--- INPUT RECORDS Enclosed Below ---
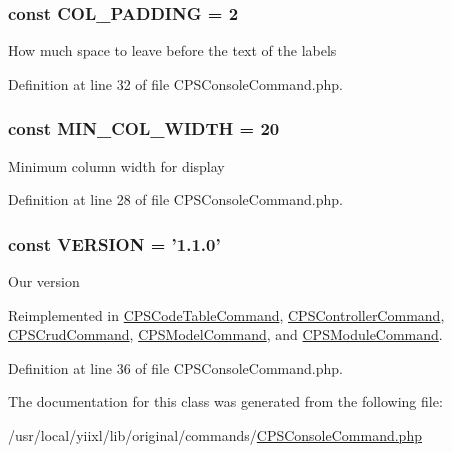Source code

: \hypertarget{classCPSConsoleCommand_a4b90a6cacaef1bfd7e10e14ea54905aa}{
\subsubsection[{COL\_\-PADDING}]{\setlength{\rightskip}{0pt plus 5cm}const {\bf COL\_\-PADDING} = 2}}
\label{classCPSConsoleCommand_a4b90a6cacaef1bfd7e10e14ea54905aa}
How much space to leave before the text of the labels 

Definition at line 32 of file CPSConsoleCommand.php.

\hypertarget{classCPSConsoleCommand_a1004fff603687ed8b5826de7588fa252}{
\subsubsection[{MIN\_\-COL\_\-WIDTH}]{\setlength{\rightskip}{0pt plus 5cm}const {\bf MIN\_\-COL\_\-WIDTH} = 20}}
\label{classCPSConsoleCommand_a1004fff603687ed8b5826de7588fa252}
Minimum column width for display 

Definition at line 28 of file CPSConsoleCommand.php.

\hypertarget{classCPSConsoleCommand_af71005841ce53adac00581ab0ba24c1f}{
\subsubsection[{VERSION}]{\setlength{\rightskip}{0pt plus 5cm}const {\bf VERSION} = '1.1.0'}}
\label{classCPSConsoleCommand_af71005841ce53adac00581ab0ba24c1f}
Our version 

Reimplemented in \hyperlink{classCPSCodeTableCommand_af71005841ce53adac00581ab0ba24c1f}{CPSCodeTableCommand}, \hyperlink{classCPSControllerCommand_af71005841ce53adac00581ab0ba24c1f}{CPSControllerCommand}, \hyperlink{classCPSCrudCommand_af71005841ce53adac00581ab0ba24c1f}{CPSCrudCommand}, \hyperlink{classCPSModelCommand_af71005841ce53adac00581ab0ba24c1f}{CPSModelCommand}, and \hyperlink{classCPSModuleCommand_af71005841ce53adac00581ab0ba24c1f}{CPSModuleCommand}.



Definition at line 36 of file CPSConsoleCommand.php.



The documentation for this class was generated from the following file:\begin{DoxyCompactItemize}
\item 
/usr/local/yiixl/lib/original/commands/\hyperlink{CPSConsoleCommand_8php}{CPSConsoleCommand.php}\end{DoxyCompactItemize}
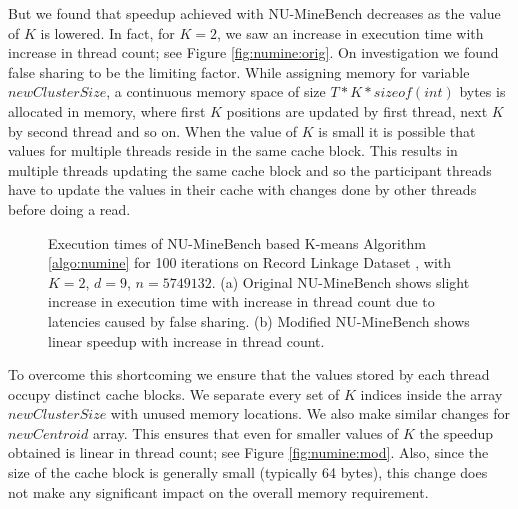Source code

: But we found that speedup achieved with NU-MineBench decreases as the value of $K$ is lowered. In fact, for $K = 2$, we saw an increase in execution time with increase in thread count; see Figure \ref{fig:numine:orig}. On investigation we found false sharing to be the limiting factor. While assigning memory for variable $newClusterSize$, a continuous memory space of size $T*K*sizeof(int)$ bytes is allocated in memory, where first $K$ positions are updated by first thread, next $K$ by second thread and so on. When the value of $K$ is small it is possible that values for multiple threads reside in the same cache block. This results in multiple threads updating the same cache block and so the participant threads have to update the values in their cache with changes done by other threads before doing a read.

\begin{figure}[h]
	\centerline{
	}
	\caption{Execution times of NU-MineBench based K-means Algorithm \ref{algo:numine} for 100 iterations on Record Linkage Dataset \cite{recordLinkage}, with $K = 2$, $d = 9$, $n = 5749132$. (a) Original NU-MineBench shows slight increase in execution time with increase in thread count due to latencies caused by false sharing. (b) Modified NU-MineBench shows linear speedup with increase in thread count.}
\label{fig:kmean}
\end{figure}


To overcome this shortcoming we ensure that the values stored by each thread occupy distinct cache blocks. We separate every set of $K$ indices inside the array $newClusterSize$ with unused memory locations. We also make similar changes for $newCentroid$ array. This ensures that even for smaller values of $K$ the speedup obtained is linear in thread count; see Figure \ref{fig:numine:mod}. Also, since the size of the cache block is generally small (typically 64 bytes), this change does not make any significant impact on the overall memory requirement.
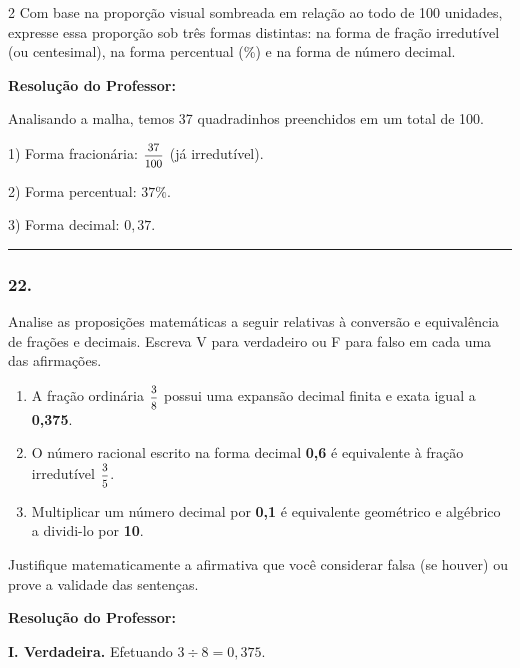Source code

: \begin{multicols*}{2}
Com base na proporção visual sombreada em relação ao todo de 100 unidades, expresse essa proporção sob três formas distintas: na forma de fração irredutível (ou centesimal), na forma percentual (\%) e na forma de número decimal.

\ifgabarito
    \begin{tcolorbox}[colback=CorTitUm!5, colframe=CorTitUm, boxrule=1pt, arc=4pt, left=6pt, right=6pt, top=6pt, bottom=6pt]
    \small\textbf{\textcolor{CorTitUm}{Resolução do Professor:}}\par\vspace{0.1cm}
    \color{CinzaEscuro}
    Analisando a malha, temos 37 quadradinhos preenchidos em um total de 100.
    
    1) Forma fracionária: $\mfrac{37}{100}$ (já irredutível).
    
    2) Forma percentual: $37\%$.
    
    3) Forma decimal: $0,37$.
    \end{tcolorbox}
\fi
\par\vspace{\espacoQuestao}

\noindent\textcolor{CorLinha}{\rule{\linewidth}{0.5pt}} 
\par\vspace{\espacoPreQuestao}
\subsubsection*{22.} Analise as proposições matemáticas a seguir relativas à conversão e equivalência de frações e decimais. Escreva V para verdadeiro ou F para falso em cada uma das afirmações.
\begin{enumerate}[label=\Roman*., itemsep=\espacoAlt]
    \item A fração ordinária $\mfrac{3}{8}$ possui uma expansão decimal finita e exata igual a \textbf{0,375}.
    \item O número racional escrito na forma decimal \textbf{0,6} é equivalente à fração irredutível $\mfrac{3}{5}$.
    \item Multiplicar um número decimal por \textbf{0,1} é equivalente geométrico e algébrico a dividi-lo por \textbf{10}.
\end{enumerate}
Justifique matematicamente a afirmativa que você considerar falsa (se houver) ou prove a validade das sentenças.

\ifgabarito
    \begin{tcolorbox}[colback=CorTitUm!5, colframe=CorTitUm, boxrule=1pt, arc=4pt, left=6pt, right=6pt, top=6pt, bottom=6pt]
    \small\textbf{\textcolor{CorTitUm}{Resolução do Professor:}}\par\vspace{0.1cm}
    \color{CinzaEscuro}
    \textbf{I. Verdadeira.} Efetuando $3 \div 8 = 0,375$.
    

\end{tcolorbox}
\end{multicols*}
--- End of Enclosed INPUT RECORDS ---
- **HOW TO COMPLETE THIS TASK**: Find the word "mfrac" in the entries, and copy every line it shows up in.

- **EXERCISE RESULT**:
    1) Forma fracionária: $\mfrac{37}{100}$ (já irredutível).
    \item A fração ordinária $\mfrac{3}{8}$ possui uma expansão decimal finita e exata igual a \textbf{0,375}.
    \item O número racional escrito na forma decimal \textbf{0,6} é equivalente à fração irredutível $\mfrac{3}{5}$.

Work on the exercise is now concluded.